A long time ago, a strange, noisy contraption appeared on Mackinac Island, a tranquil haven of woodland in straits between two of America’s Great Lakes. The year was 1898, and it was the islanders’ first encounter with the nascent automobile. It scared the horses that drew their carriages, so they banned it.
“Horseless carriages” are still barred from the small island, along with chain stores, which means it’s blissfully free of the infernal combustion engine and fast-food joints. People love it.
I discovered this heaven for cyclists and horse lovers on a cruise from Chicago to New York, via four of the five Great Lakes and the Erie Canal. The 1,575-mile cruise was a voyage through time and space, with evidence aplenty of America’s fondness for preserving and celebrating vestiges of its short history.

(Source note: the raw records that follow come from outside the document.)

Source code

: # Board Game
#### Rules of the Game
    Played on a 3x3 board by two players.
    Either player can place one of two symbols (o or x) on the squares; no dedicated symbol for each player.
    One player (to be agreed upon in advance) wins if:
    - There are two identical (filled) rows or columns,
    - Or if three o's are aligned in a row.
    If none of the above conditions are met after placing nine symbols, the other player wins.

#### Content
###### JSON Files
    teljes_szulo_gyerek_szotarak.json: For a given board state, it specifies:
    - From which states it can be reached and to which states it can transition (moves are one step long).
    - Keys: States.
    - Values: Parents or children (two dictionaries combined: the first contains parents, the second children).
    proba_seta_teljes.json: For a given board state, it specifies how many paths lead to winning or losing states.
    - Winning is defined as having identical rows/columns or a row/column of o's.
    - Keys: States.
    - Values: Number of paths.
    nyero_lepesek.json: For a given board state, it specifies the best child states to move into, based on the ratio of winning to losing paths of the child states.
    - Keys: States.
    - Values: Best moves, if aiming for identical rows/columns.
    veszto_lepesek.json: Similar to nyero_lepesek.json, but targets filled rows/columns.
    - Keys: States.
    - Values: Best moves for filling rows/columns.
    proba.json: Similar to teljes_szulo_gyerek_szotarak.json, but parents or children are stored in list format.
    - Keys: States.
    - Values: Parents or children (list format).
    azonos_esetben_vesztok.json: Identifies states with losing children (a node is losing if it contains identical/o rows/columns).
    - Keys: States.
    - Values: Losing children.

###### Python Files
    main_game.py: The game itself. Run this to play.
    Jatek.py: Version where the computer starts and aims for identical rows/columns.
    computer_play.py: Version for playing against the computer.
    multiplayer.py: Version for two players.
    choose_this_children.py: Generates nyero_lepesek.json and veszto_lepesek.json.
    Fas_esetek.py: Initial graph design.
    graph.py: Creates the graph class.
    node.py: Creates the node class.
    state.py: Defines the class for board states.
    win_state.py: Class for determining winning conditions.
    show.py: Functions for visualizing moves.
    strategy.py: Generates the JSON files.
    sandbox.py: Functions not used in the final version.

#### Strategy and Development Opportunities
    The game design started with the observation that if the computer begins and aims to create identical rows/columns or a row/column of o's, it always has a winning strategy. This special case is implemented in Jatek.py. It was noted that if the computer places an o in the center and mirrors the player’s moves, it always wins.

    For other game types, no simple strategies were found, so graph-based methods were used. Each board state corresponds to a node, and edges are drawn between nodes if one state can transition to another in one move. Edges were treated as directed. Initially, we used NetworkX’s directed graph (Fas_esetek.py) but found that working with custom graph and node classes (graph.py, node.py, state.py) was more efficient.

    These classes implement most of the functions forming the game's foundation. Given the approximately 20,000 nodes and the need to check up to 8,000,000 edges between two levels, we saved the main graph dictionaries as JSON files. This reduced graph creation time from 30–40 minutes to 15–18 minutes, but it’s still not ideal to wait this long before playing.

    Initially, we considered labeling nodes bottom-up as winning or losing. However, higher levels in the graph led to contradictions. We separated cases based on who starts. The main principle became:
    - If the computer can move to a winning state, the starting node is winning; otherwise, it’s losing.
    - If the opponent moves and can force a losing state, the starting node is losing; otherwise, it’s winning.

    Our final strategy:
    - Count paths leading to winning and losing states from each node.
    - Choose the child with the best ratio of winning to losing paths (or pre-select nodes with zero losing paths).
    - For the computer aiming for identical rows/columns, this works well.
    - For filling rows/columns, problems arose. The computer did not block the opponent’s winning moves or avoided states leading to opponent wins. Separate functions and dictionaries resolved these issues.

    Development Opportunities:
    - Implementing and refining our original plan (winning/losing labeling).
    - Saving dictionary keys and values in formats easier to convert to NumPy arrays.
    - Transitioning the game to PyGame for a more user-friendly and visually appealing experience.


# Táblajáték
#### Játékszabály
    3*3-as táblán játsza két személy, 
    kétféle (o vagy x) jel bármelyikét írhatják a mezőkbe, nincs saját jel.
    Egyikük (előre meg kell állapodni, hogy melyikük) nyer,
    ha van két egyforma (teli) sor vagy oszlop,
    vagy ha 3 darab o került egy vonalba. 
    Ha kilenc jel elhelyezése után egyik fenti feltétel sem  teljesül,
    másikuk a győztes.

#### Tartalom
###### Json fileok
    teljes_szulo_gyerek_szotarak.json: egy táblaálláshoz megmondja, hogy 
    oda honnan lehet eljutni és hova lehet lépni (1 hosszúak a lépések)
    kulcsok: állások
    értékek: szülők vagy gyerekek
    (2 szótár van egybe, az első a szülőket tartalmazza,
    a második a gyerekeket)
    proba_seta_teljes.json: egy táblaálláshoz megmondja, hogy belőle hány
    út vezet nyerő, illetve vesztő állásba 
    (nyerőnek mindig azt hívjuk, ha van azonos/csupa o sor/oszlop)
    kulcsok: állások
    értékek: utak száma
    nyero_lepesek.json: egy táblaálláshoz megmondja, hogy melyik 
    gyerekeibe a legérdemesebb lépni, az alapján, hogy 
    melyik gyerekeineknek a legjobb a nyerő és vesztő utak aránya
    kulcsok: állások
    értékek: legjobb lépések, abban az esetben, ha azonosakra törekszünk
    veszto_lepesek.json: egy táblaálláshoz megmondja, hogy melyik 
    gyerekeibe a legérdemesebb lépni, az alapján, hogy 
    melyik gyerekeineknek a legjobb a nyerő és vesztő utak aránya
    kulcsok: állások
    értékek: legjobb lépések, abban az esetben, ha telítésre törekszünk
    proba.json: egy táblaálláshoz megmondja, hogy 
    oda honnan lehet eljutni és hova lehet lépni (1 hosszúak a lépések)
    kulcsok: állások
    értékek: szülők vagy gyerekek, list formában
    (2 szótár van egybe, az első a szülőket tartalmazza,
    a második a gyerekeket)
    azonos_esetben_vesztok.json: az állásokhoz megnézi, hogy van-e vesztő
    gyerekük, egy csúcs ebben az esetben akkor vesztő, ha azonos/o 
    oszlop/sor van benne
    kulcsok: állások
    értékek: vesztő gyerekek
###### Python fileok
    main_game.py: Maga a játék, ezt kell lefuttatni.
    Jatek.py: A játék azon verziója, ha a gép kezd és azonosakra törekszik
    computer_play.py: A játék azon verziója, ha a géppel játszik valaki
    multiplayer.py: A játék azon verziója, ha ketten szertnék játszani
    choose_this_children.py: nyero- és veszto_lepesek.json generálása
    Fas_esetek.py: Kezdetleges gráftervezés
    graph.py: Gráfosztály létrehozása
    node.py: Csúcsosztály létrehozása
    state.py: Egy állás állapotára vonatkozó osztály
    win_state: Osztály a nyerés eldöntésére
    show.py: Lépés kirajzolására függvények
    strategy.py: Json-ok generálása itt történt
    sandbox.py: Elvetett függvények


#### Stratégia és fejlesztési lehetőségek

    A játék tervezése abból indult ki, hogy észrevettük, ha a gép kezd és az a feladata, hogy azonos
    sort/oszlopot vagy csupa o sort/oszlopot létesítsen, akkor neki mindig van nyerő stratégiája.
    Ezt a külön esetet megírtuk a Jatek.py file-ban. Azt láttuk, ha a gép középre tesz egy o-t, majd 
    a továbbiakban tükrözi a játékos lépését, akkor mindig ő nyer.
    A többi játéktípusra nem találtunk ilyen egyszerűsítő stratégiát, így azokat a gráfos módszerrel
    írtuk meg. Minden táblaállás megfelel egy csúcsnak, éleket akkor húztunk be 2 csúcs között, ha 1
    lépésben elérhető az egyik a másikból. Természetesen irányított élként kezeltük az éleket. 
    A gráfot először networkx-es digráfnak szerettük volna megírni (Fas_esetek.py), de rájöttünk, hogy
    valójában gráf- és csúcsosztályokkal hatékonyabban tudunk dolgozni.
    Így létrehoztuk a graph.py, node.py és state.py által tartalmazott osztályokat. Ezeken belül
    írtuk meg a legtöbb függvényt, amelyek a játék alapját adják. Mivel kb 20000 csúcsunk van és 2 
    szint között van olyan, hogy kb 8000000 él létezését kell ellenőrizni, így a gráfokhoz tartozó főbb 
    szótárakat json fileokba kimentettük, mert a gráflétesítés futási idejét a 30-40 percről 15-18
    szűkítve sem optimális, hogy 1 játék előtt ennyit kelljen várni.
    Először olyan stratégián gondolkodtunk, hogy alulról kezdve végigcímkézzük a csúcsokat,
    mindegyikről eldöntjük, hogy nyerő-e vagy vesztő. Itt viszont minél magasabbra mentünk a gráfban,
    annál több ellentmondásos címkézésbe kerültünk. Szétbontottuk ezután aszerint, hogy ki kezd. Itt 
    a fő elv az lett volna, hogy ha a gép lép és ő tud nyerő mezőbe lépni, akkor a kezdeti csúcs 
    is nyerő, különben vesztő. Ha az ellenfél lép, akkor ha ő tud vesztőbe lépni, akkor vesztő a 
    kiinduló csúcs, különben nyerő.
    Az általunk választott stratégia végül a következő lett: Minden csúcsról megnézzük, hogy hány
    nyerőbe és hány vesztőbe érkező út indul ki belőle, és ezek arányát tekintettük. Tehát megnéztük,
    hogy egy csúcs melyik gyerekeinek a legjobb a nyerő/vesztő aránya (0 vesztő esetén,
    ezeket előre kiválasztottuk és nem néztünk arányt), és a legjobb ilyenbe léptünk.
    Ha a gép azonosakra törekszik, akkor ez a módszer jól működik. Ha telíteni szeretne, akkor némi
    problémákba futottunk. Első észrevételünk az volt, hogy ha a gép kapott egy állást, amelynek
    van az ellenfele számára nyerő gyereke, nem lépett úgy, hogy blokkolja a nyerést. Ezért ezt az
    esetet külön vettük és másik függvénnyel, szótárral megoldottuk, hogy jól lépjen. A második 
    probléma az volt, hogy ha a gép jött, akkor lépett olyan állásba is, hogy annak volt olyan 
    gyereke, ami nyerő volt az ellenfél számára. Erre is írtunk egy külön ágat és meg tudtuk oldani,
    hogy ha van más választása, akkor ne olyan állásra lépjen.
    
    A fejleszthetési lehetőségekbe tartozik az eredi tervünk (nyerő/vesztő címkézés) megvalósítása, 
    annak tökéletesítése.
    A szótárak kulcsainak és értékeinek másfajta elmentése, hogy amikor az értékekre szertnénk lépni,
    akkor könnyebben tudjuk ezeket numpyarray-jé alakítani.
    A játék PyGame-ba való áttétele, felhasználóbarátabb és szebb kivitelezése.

Mackinac, lying in a channel between Lakes Michigan and Huron, is a time warp place of wooden clapboard stores and Victorian mansions dominated by an 18th-century fort, built by British troops to protect the lucrative fur trade. The roads are quiet, the only hazard being the natural by-product of heavy horses that draw carriages of tourists, and anything else that needs moving. In forests covering most of the island, the loudest sounds are of birdsong and the clip-clop of hooves.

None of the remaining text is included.